連行されていった男達には、既に犯罪者に付けられる隷属の首輪を、防衛門の入門審査時に取り付けられていた。
ちなみにこの隷属の首輪とは、犯罪者等を街に入れる際に取り付けられ、絶対に逃れなれないようにする物である。それにこれを付けられ何か悪い事をした時などは、これが動きを自動で拘束したり、もし仮に逃亡を許したとしても、首輪に取り付けられた水晶が追跡装置の役目を果たし、すぐに発見できるなどの機能があるので簡単に捕縛できるのである。
また、犯罪を犯していない者には、強引に取り付ける事は、不可能な品物になっている。間違って着けられても、その場で首から外れその場で無実を証明する構造となっていてる。
そして、隷属の首輪は犯罪者用だけとは限られず、他にも何かしらの奴隷の首輪が存在している。
この世界では、奴隷を作り奴隷を持つ事の出来る奴隷制度があり、また商品として扱っている奴隷商のギルドも存在している。
だが奴隷と言っても最低限の人間の保障がされている。
保障の内容は衣・食・住を最低限あたえ、なお病等に犯され、身体に悪影響がある状態になったりしたら、治療院や寺院で治療を無料で行う等の義務も発生するのだ。

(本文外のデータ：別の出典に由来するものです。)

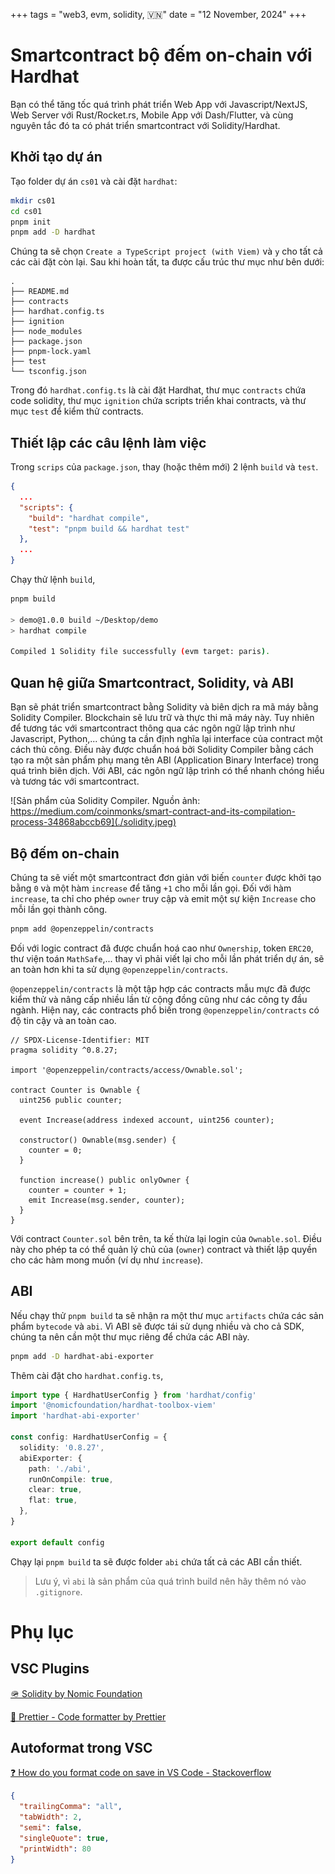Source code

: +++
tags = "web3, evm, solidity, 🇻🇳"
date = "12 November, 2024"
+++

# Smartcontract bộ đếm on-chain với Hardhat

Bạn có thể tăng tốc quá trình phát triển Web App với Javascript/NextJS, Web Server với Rust/Rocket.rs, Mobile App với Dash/Flutter, và cùng nguyên tắc đó ta có phát triển smartcontract với Solidity/Hardhat.

## Khởi tạo dự án

Tạo folder dự án `cs01` và cài đặt `hardhat`:

```bash
mkdir cs01
cd cs01
pnpm init
pnpm add -D hardhat
```

Chúng ta sẽ chọn `Create a TypeScript project (with Viem)` và `y` cho tất cả các cài đặt còn lại. Sau khi hoàn tất, ta được cấu trúc thư mục như bên dưới:

```base
.
├── README.md
├── contracts
├── hardhat.config.ts
├── ignition
├── node_modules
├── package.json
├── pnpm-lock.yaml
├── test
└── tsconfig.json
```

Trong đó `hardhat.config.ts` là cài đặt Hardhat, thư mục `contracts` chứa code solidity, thư mục `ignition` chứa scripts triển khai contracts, và thư mục `test` để kiểm thử contracts.

## Thiết lập các câu lệnh làm việc

Trong `scrips` của `package.json`, thay (hoặc thêm mới) 2 lệnh `build` và `test`.

```json label="package.json" group="install"
{
  ...
  "scripts": {
    "build": "hardhat compile",
    "test": "pnpm build && hardhat test"
  },
  ...
}
```

Chạy thử lệnh `build`,

```bash
pnpm build

> demo@1.0.0 build ~/Desktop/demo
> hardhat compile

Compiled 1 Solidity file successfully (evm target: paris).
```

## Quan hệ giữa Smartcontract, Solidity, và ABI

Bạn sẽ phát triển smartcontract bằng Solidity và biên dịch ra mã máy bằng Solidity Compiler. Blockchain sẽ lưu trữ và thực thi mã máy này. Tuy nhiên để tương tác với smartcontract thông qua các ngôn ngữ lập trình như Javascript, Python,... chúng ta cần định nghĩa lại interface của contract một cách thủ công. Điều này được chuẩn hoá bởi Solidity Compiler bằng cách tạo ra một sản phẩm phụ mang tên ABI (Application Binary Interface) trong quá trình biên dịch. Với ABI, các ngôn ngữ lập trình có thể nhanh chóng hiểu và tương tác với smartcontract.

![Sản phẩm của Solidity Compiler. Nguồn ảnh: https://medium.com/coinmonks/smart-contract-and-its-compilation-process-34868abccb69](./solidity.jpeg)

## Bộ đếm on-chain

Chúng ta sẽ viết một smartcontract đơn giản với biến `counter` được khởi tạo bằng `0` và một hàm `increase` để tăng `+1` cho mỗi lần gọi. Đối với hàm `increase`, ta chỉ cho phép `owner` truy cập và emit một sự kiện `Increase` cho mỗi lần gọi thành công.

```bash
pnpm add @openzeppelin/contracts
```

Đối với logic contract đã được chuẩn hoá cao như `Ownership`, token `ERC20`, thư viện toán `MathSafe`,... thay vì phải viết lại cho mỗi lần phát triển dự án, sẽ an toàn hơn khi ta sử dụng `@openzeppelin/contracts`.

`@openzeppelin/contracts` là một tập hợp các contracts mẫu mực đã được kiểm thử và nâng cấp nhiều lần từ cộng đồng cũng như các công ty đầu ngành. Hiện nay, các contracts phổ biến trong `@openzeppelin/contracts` có độ tin cậy và an toàn cao.

```solidity label="Counter.sol" group="contract"
// SPDX-License-Identifier: MIT
pragma solidity ^0.8.27;

import '@openzeppelin/contracts/access/Ownable.sol';

contract Counter is Ownable {
  uint256 public counter;

  event Increase(address indexed account, uint256 counter);

  constructor() Ownable(msg.sender) {
    counter = 0;
  }

  function increase() public onlyOwner {
    counter = counter + 1;
    emit Increase(msg.sender, counter);
  }
}
```

Với contract `Counter.sol` bên trên, ta kế thừa lại login của `Ownable.sol`. Điều này cho phép ta có thể quản lý chủ của (`owner`) contract và thiết lập quyền cho các hàm mong muốn (ví dụ như `increase`).

## ABI

Nếu chạy thử `pnpm build` ta sẽ nhận ra một thư mục `artifacts` chứa các sản phẩm `bytecode` và `abi`. Vì ABI sẽ được tái sử dụng nhiều và cho cả SDK, chúng ta nên cần một thư mục riêng để chứa các ABI này.

```bash
pnpm add -D hardhat-abi-exporter
```

Thêm cài đặt cho `hardhat.config.ts`,

```ts label="" group="config"
import type { HardhatUserConfig } from 'hardhat/config'
import '@nomicfoundation/hardhat-toolbox-viem'
import 'hardhat-abi-exporter'

const config: HardhatUserConfig = {
  solidity: '0.8.27',
  abiExporter: {
    path: './abi',
    runOnCompile: true,
    clear: true,
    flat: true,
  },
}

export default config
```

Chạy lại `pnpm build` ta sẽ được folder `abi` chứa tất cả các ABI cần thiết.

> Lưu ý, vì `abi` là sản phẩm của quá trình build nên hãy thêm nó vào `.gitignore`.

# Phụ lục

## VSC Plugins

[🪖 Solidity by Nomic Foundation](https://marketplace.visualstudio.com/items?itemName=NomicFoundation.hardhat-solidity)

[🎨 Prettier - Code formatter by Prettier](https://marketplace.visualstudio.com/items?itemName=esbenp.prettier-vscode)

## Autoformat trong VSC

[❓ How do you format code on save in VS Code - Stackoverflow](https://stackoverflow.com/a/39973431/23764070)

```json label=".prettierrc.json" group="prettier"
{
  "trailingComma": "all",
  "tabWidth": 2,
  "semi": false,
  "singleQuote": true,
  "printWidth": 80
}
```
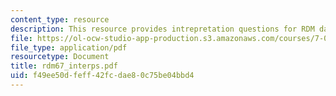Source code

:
 ```yaml
---
content_type: resource
description: This resource provides intrepretation questions for RDM day 6 and 7.
file: https://ol-ocw-studio-app-production.s3.amazonaws.com/courses/7-02-experimental-biology-communication-spring-2005/f49ee50dfeff42fcdae80c75be04bbd4_rdm67_interps.pdf
file_type: application/pdf
resourcetype: Document
title: rdm67_interps.pdf
uid: f49ee50d-feff-42fc-dae8-0c75be04bbd4
---
```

ただしその分の奉仕又は仕事をしていかないといけないのである。
また犯罪を起こした者については、特にきつい仕事をしなくてはならない。
それでも仕事先は奴隷専門の職業ギルドで請負い、そして絶対世話を行う等の保障もされている。
もしこの保障が破られる事などがあれば、首輪が即座に反応してその行為を行った相手は少なからず罰をあたえられるというシステムも存在している。
なので自分から奴隷になる人も存在している。その事を入門審査室で審査官の秘書であるリラ嬢に色々と詳しく教えて貰ったユウマ達である。
それで捕らえた襲撃者の男達を守衛所へ連行して罪状と過去の犯罪暦を調べて、その首に賞金がかかっていれば、その賞金も貰えるようなので、詳しく調べた後で渡してくれる事も去り際に教えてくれた。
この場で、みんな一旦解散して、それぞれの目的の場所へ散って行った。